Highlights of RisingWave v2.5


We’re excited to announce the release of RisingWave v2.5! This update delivers major enhancements across multiple areas, including deeper Apache Iceberg integration, fine-grained control over materialized view backfill, improved join handling under pressure, new SQL syntax features, and much more.
Follow along to learn more about some of the standout features in this version release. If you are interested in the full list of v2.5 updates, see the full release note.
Enhanced Apache Iceberg Integration
This release brings significant enhancements to our native Apache Iceberg integration, focusing on improved data management, simplified configuration, and more powerful data sinking capabilities.
Iceberg compaction: RisingWave now supports automatic compaction for Iceberg table engine and Iceberg sink. You can enable periodic compaction and snapshot expiration directly in your table or sink configs using simple options like
enable_compaction=true
. This crucial maintenance operation merges small data files into larger, more optimal ones, significantly improving read performance and eliminates the need for external services like AWS Glue or Spark.Custom data partitioning: You can now define a partitioning strategy using the
partition_by
clause when creating an Iceberg table. This allows you to organize data into a logical structure, enabling efficient partition pruning and faster queries on your data.External configuration files: Use the new
enable_config_load
option to load Iceberg properties directly from configuration files on the host system. This keeps your DDL clean and makes it easier to manage credentials and complex settings across sinks, sources, connections, and the table engine.
For more information, see Interact with Iceberg.
Backfill order control
backfill_order option
is now available in the WITH
clause for CREATE MATERIALIZED VIEW
. This feature is designed to mitigate critical performance issues in production workloads, such as join amplification and unnecessary updates.
To control the backfill sequence, use the backfill_order = FIXED(...)
option in the WITH
clause. The ->
operator defines a dependency, ensuring the left-side table finishes backfilling before the right-side table starts.
CREATE TABLE fact(k INT, d1 INT, d2 INT, v INT);
CREATE TABLE dim(k INT);
CREATE TABLE dim2(k INT);
-- Backfill dim, dim2 before fact
EXPLAIN (BACKFILL, FORMAT DOT) CREATE MATERIALIZED VIEW m1 WITH (backfill_order=FIXED(dim->fact, dim2->fact)) AS
SELECT fact.v FROM fact JOIN dim ON fact.d1 = dim.k JOIN dim2 ON fact.d2 = dim2.k;
For observability, you can inspect the fragment-level dependency graph with DESCRIBE FRAGMENTS
and monitor progress via rw_catalog.rw_fragment_backfill_progress
.
For more information, see Backfill behavior and controls.
Isolate high-amplification joins
High join amplification in streaming queries can create significant backpressure, slowing down your entire pipeline. To combat this, RisingWave v2.5 introduces unaligned joins, a powerful optimization that isolates problematic joins from downstream operators.
SET streaming_enable_unaligned_join = true;
When enabled, this feature automatically inserts a buffer after a join operator.

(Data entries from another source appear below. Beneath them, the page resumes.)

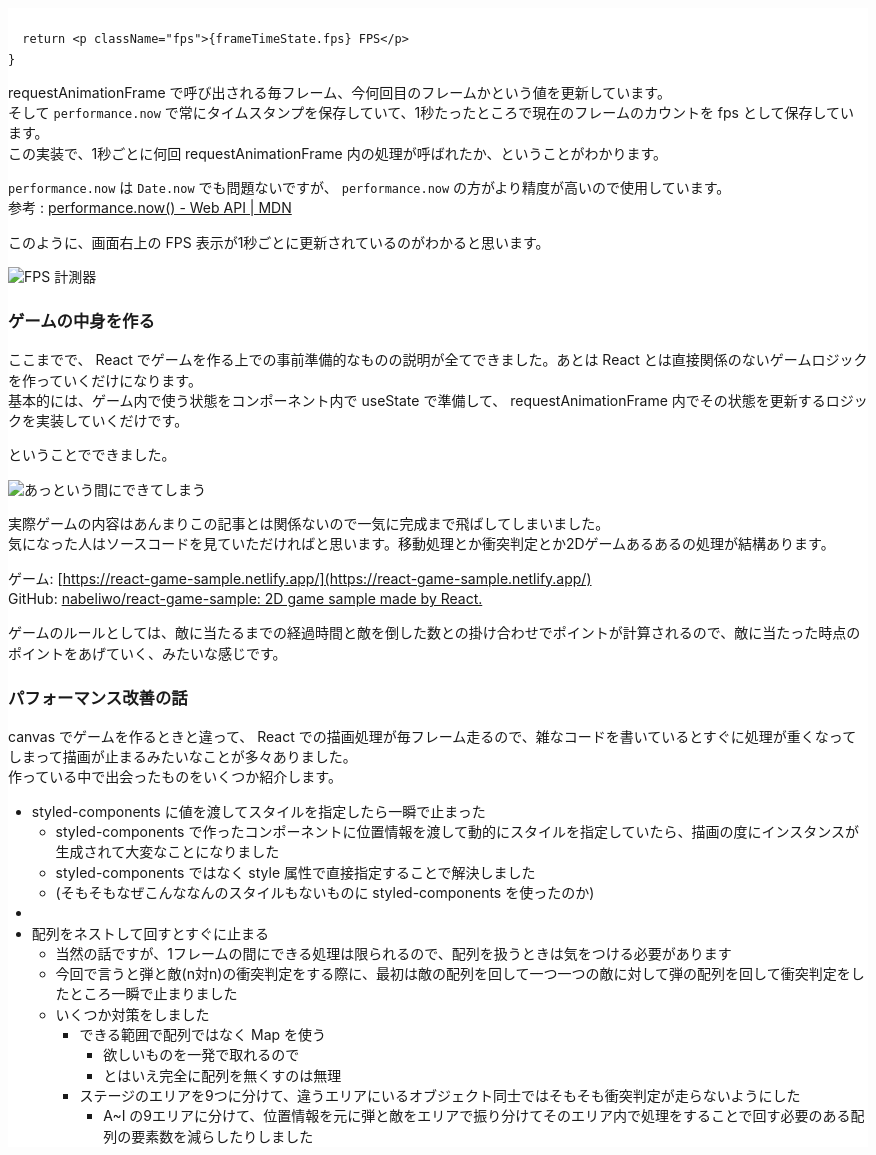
 ```tsx

  return <p className="fps">{frameTimeState.fps} FPS</p>
}
```

requestAnimationFrame で呼び出される毎フレーム、今何回目のフレームかという値を更新しています。  
そして `performance.now` で常にタイムスタンプを保存していて、1秒たったところで現在のフレームのカウントを fps として保存しています。  
この実装で、1秒ごとに何回 requestAnimationFrame 内の処理が呼ばれたか、ということがわかります。

`performance.now` は `Date.now` でも問題ないですが、 `performance.now` の方がより精度が高いので使用しています。  
参考 : [performance.now() - Web API | MDN](https://developer.mozilla.org/ja/docs/Web/API/Performance/now)

このように、画面右上の FPS 表示が1秒ごとに更新されているのがわかると思います。

![FPS 計測器](/images/blog/2020/12/how-to-made-game-by-react/06.gif 'FPS 計測器')

### ゲームの中身を作る

ここまでで、 React でゲームを作る上での事前準備的なものの説明が全てできました。あとは React とは直接関係のないゲームロジックを作っていくだけになります。  
基本的には、ゲーム内で使う状態をコンポーネント内で useState で準備して、 requestAnimationFrame 内でその状態を更新するロジックを実装していくだけです。

ということでできました。

![あっという間にできてしまう](/images/blog/2020/12/how-to-made-game-by-react/00.gif 'あっという間にできてしまう')

実際ゲームの内容はあんまりこの記事とは関係ないので一気に完成まで飛ばしてしまいました。  
気になった人はソースコードを見ていただければと思います。移動処理とか衝突判定とか2Dゲームあるあるの処理が結構あります。

ゲーム: [https://react-game-sample.netlify.app/](https://react-game-sample.netlify.app/)  
GitHub: [nabeliwo/react-game-sample: 2D game sample made by React.](https://github.com/nabeliwo/react-game-sample)

ゲームのルールとしては、敵に当たるまでの経過時間と敵を倒した数との掛け合わせでポイントが計算されるので、敵に当たった時点のポイントをあげていく、みたいな感じです。

### パフォーマンス改善の話

canvas でゲームを作るときと違って、 React での描画処理が毎フレーム走るので、雑なコードを書いているとすぐに処理が重くなってしまって描画が止まるみたいなことが多々ありました。  
作っている中で出会ったものをいくつか紹介します。

- styled-components に値を渡してスタイルを指定したら一瞬で止まった
  - styled-components で作ったコンポーネントに位置情報を渡して動的にスタイルを指定していたら、描画の度にインスタンスが生成されて大変なことになりました
  - styled-components ではなく style 属性で直接指定することで解決しました
  - (そもそもなぜこんななんのスタイルもないものに styled-components を使ったのか)
-
- 配列をネストして回すとすぐに止まる
  - 当然の話ですが、1フレームの間にできる処理は限られるので、配列を扱うときは気をつける必要があります
  - 今回で言うと弾と敵(n対n)の衝突判定をする際に、最初は敵の配列を回して一つ一つの敵に対して弾の配列を回して衝突判定をしたところ一瞬で止まりました
  - いくつか対策をしました
    - できる範囲で配列ではなく Map を使う
      - 欲しいものを一発で取れるので
      - とはいえ完全に配列を無くすのは無理
    - ステージのエリアを9つに分けて、違うエリアにいるオブジェクト同士ではそもそも衝突判定が走らないようにした
      - A~I の9エリアに分けて、位置情報を元に弾と敵をエリアで振り分けてそのエリア内で処理をすることで回す必要のある配列の要素数を減らしたりしました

The join writes its output to this buffer, which allows checkpoint barriers to pass through immediately instead of waiting for a slow downstream operator to process the data.
This comes with a trade-off: slightly increased end-to-end latency due to buffering. While unaligned joins help with barrier latency, scaling the cluster may still be necessary to handle the high data volume. Monitoring for potential data lag in the buffer is recommended.
For more information, see Isolating high-amplification joins.
Generate embeddings with openai_embedding
RisingWave v2.5 adds native support for generating text embeddings directly in SQL using the new openai_embedding
function. This makes it easy to integrate AI-powered workflows, such as semantic search or recommendation systems, without leaving your database.
openai_embedding ( api_key constant text, model constant text, input text ) → real[]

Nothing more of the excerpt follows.